*TASK OBJECTIVE*
Reproduce exactly the lines beginning with the line that contains "我们如果在pnpm的工作区环" and ending at the final line of the material below.

[Start of section]

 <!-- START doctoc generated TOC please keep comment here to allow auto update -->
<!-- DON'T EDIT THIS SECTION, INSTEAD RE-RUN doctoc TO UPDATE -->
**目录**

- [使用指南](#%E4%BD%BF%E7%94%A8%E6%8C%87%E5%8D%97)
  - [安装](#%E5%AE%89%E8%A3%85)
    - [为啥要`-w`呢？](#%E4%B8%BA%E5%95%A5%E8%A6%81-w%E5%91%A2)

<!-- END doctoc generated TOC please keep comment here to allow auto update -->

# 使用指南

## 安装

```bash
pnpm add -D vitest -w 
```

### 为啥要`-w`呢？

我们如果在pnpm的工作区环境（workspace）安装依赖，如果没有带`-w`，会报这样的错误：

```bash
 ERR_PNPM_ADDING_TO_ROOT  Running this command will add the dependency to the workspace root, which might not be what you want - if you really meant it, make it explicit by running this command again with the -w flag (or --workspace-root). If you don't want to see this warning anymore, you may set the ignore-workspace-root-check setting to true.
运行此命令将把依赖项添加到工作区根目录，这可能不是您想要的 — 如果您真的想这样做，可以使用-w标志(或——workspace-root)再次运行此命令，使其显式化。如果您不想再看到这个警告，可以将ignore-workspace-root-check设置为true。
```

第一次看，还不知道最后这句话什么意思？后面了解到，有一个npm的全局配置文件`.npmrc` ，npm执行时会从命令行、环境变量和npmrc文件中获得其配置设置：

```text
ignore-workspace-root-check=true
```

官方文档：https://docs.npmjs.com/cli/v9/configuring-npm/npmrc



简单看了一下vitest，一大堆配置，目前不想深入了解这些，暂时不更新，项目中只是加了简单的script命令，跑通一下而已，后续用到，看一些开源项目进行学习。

[End of section]

*SOLUTION TO THE PROBLEM*
我们如果在pnpm的工作区环境（workspace）安装依赖，如果没有带`-w`，会报这样的错误：

```bash
 ERR_PNPM_ADDING_TO_ROOT  Running this command will add the dependency to the workspace root, which might not be what you want - if you really meant it, make it explicit by running this command again with the -w flag (or --workspace-root). If you don't want to see this warning anymore, you may set the ignore-workspace-root-check setting to true.
运行此命令将把依赖项添加到工作区根目录，这可能不是您想要的 — 如果您真的想这样做，可以使用-w标志(或——workspace-root)再次运行此命令，使其显式化。如果您不想再看到这个警告，可以将ignore-workspace-root-check设置为true。
```

第一次看，还不知道最后这句话什么意思？后面了解到，有一个npm的全局配置文件`.npmrc` ，npm执行时会从命令行、环境变量和npmrc文件中获得其配置设置：

```text
ignore-workspace-root-check=true
```

官方文档：https://docs.npmjs.com/cli/v9/configuring-npm/npmrc



简单看了一下vitest，一大堆配置，目前不想深入了解这些，暂时不更新，项目中只是加了简单的script命令，跑通一下而已，后续用到，看一些开源项目进行学习。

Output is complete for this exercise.